Description of the task
Return the full listing, so that each line matches the original exactly.
• • •
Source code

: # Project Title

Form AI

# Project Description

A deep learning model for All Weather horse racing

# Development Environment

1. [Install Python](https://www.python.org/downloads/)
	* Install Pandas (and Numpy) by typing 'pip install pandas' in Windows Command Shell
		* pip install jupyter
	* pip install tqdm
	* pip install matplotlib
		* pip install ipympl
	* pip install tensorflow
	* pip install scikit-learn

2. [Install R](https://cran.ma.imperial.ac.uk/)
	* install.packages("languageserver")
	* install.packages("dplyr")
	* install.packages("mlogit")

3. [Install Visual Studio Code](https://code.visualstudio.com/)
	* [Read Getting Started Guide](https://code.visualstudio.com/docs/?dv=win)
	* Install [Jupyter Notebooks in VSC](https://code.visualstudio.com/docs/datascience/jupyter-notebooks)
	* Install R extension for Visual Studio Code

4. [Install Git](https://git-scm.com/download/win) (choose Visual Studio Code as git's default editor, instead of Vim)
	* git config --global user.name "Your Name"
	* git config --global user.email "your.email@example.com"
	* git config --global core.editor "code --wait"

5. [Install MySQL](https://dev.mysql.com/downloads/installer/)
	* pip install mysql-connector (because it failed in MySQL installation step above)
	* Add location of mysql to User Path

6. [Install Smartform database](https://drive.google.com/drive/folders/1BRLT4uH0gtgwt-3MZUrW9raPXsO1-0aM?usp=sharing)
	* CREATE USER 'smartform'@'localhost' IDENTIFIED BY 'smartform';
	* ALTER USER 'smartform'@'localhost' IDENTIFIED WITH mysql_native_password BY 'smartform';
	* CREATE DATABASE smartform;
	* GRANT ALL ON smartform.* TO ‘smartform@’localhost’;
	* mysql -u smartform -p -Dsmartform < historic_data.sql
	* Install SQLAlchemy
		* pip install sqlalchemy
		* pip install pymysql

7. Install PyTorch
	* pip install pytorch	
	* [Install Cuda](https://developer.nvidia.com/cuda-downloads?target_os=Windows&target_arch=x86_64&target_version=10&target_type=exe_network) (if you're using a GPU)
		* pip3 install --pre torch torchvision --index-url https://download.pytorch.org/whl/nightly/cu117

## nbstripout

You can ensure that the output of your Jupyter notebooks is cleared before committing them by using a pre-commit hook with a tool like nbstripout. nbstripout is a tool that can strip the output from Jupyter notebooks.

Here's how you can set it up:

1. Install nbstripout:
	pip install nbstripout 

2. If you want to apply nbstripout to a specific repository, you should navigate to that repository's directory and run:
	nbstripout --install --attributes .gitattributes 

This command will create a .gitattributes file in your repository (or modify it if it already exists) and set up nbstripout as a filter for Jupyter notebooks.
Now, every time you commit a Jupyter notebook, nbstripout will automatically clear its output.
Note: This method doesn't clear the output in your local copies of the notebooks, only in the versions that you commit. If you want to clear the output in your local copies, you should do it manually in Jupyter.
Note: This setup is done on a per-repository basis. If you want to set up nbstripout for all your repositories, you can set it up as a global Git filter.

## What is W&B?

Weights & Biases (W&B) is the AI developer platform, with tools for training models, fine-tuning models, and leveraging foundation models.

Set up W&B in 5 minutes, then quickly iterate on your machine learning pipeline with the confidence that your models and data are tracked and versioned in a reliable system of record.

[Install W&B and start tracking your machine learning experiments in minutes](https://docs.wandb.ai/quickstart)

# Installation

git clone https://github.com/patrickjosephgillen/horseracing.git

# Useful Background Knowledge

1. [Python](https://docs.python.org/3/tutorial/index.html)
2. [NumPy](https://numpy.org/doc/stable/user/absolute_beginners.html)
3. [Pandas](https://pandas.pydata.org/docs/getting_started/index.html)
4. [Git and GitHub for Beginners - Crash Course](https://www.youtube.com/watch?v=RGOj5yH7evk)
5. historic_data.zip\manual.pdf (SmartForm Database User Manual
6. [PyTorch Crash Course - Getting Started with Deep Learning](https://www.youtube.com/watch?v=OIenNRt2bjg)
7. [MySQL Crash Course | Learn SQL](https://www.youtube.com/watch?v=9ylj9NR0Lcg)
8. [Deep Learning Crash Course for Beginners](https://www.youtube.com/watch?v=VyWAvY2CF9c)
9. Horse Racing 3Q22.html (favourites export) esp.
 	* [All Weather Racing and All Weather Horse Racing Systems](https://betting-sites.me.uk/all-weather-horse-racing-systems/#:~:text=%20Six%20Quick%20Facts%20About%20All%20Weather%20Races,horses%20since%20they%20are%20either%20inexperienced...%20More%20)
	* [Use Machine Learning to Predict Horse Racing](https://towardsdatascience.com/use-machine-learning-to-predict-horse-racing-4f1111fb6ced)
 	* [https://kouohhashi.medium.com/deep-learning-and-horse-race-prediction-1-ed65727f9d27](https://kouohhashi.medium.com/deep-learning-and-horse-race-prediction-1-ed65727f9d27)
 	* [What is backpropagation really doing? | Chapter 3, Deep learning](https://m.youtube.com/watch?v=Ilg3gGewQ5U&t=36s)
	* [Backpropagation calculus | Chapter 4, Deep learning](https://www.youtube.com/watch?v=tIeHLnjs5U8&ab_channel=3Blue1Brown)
• • •
Answer below
Source code

: # Project Title

Form AI

# Project Description

A deep learning model for All Weather horse racing

# Development Environment

1. [Install Python](https://www.python.org/downloads/)
	* Install Pandas (and Numpy) by typing 'pip install pandas' in Windows Command Shell
		* pip install jupyter
	* pip install tqdm
	* pip install matplotlib
		* pip install ipympl
	* pip install tensorflow
	* pip install scikit-learn

2. [Install R](https://cran.ma.imperial.ac.uk/)
	* install.packages("languageserver")
	* install.packages("dplyr")
	* install.packages("mlogit")

3. [Install Visual Studio Code](https://code.visualstudio.com/)
	* [Read Getting Started Guide](https://code.visualstudio.com/docs/?dv=win)
	* Install [Jupyter Notebooks in VSC](https://code.visualstudio.com/docs/datascience/jupyter-notebooks)
	* Install R extension for Visual Studio Code

4. [Install Git](https://git-scm.com/download/win) (choose Visual Studio Code as git's default editor, instead of Vim)
	* git config --global user.name "Your Name"
	* git config --global user.email "your.email@example.com"
	* git config --global core.editor "code --wait"

5. [Install MySQL](https://dev.mysql.com/downloads/installer/)
	* pip install mysql-connector (because it failed in MySQL installation step above)
	* Add location of mysql to User Path

6. [Install Smartform database](https://drive.google.com/drive/folders/1BRLT4uH0gtgwt-3MZUrW9raPXsO1-0aM?usp=sharing)
	* CREATE USER 'smartform'@'localhost' IDENTIFIED BY 'smartform';
	* ALTER USER 'smartform'@'localhost' IDENTIFIED WITH mysql_native_password BY 'smartform';
	* CREATE DATABASE smartform;
	* GRANT ALL ON smartform.* TO ‘smartform@’localhost’;
	* mysql -u smartform -p -Dsmartform < historic_data.sql
	* Install SQLAlchemy
		* pip install sqlalchemy
		* pip install pymysql

7. Install PyTorch
	* pip install pytorch	
	* [Install Cuda](https://developer.nvidia.com/cuda-downloads?target_os=Windows&target_arch=x86_64&target_version=10&target_type=exe_network) (if you're using a GPU)
		* pip3 install --pre torch torchvision --index-url https://download.pytorch.org/whl/nightly/cu117

## nbstripout

You can ensure that the output of your Jupyter notebooks is cleared before committing them by using a pre-commit hook with a tool like nbstripout. nbstripout is a tool that can strip the output from Jupyter notebooks.

Here's how you can set it up:

1. Install nbstripout:
	pip install nbstripout 

2. If you want to apply nbstripout to a specific repository, you should navigate to that repository's directory and run:
	nbstripout --install --attributes .gitattributes 

This command will create a .gitattributes file in your repository (or modify it if it already exists) and set up nbstripout as a filter for Jupyter notebooks.
Now, every time you commit a Jupyter notebook, nbstripout will automatically clear its output.
Note: This method doesn't clear the output in your local copies of the notebooks, only in the versions that you commit. If you want to clear the output in your local copies, you should do it manually in Jupyter.
Note: This setup is done on a per-repository basis. If you want to set up nbstripout for all your repositories, you can set it up as a global Git filter.

## What is W&B?

Weights & Biases (W&B) is the AI developer platform, with tools for training models, fine-tuning models, and leveraging foundation models.

Set up W&B in 5 minutes, then quickly iterate on your machine learning pipeline with the confidence that your models and data are tracked and versioned in a reliable system of record.

[Install W&B and start tracking your machine learning experiments in minutes](https://docs.wandb.ai/quickstart)

# Installation

git clone https://github.com/patrickjosephgillen/horseracing.git

# Useful Background Knowledge

1. [Python](https://docs.python.org/3/tutorial/index.html)
2. [NumPy](https://numpy.org/doc/stable/user/absolute_beginners.html)
3. [Pandas](https://pandas.pydata.org/docs/getting_started/index.html)
4. [Git and GitHub for Beginners - Crash Course](https://www.youtube.com/watch?v=RGOj5yH7evk)
5. historic_data.zip\manual.pdf (SmartForm Database User Manual
6. [PyTorch Crash Course - Getting Started with Deep Learning](https://www.youtube.com/watch?v=OIenNRt2bjg)
7. [MySQL Crash Course | Learn SQL](https://www.youtube.com/watch?v=9ylj9NR0Lcg)
8. [Deep Learning Crash Course for Beginners](https://www.youtube.com/watch?v=VyWAvY2CF9c)
9. Horse Racing 3Q22.html (favourites export) esp.
 	* [All Weather Racing and All Weather Horse Racing Systems](https://betting-sites.me.uk/all-weather-horse-racing-systems/#:~:text=%20Six%20Quick%20Facts%20About%20All%20Weather%20Races,horses%20since%20they%20are%20either%20inexperienced...%20More%20)
	* [Use Machine Learning to Predict Horse Racing](https://towardsdatascience.com/use-machine-learning-to-predict-horse-racing-4f1111fb6ced)
 	* [https://kouohhashi.medium.com/deep-learning-and-horse-race-prediction-1-ed65727f9d27](https://kouohhashi.medium.com/deep-learning-and-horse-race-prediction-1-ed65727f9d27)
 	* [What is backpropagation really doing? | Chapter 3, Deep learning](https://m.youtube.com/watch?v=Ilg3gGewQ5U&t=36s)
	* [Backpropagation calculus | Chapter 4, Deep learning](https://www.youtube.com/watch?v=tIeHLnjs5U8&ab_channel=3Blue1Brown)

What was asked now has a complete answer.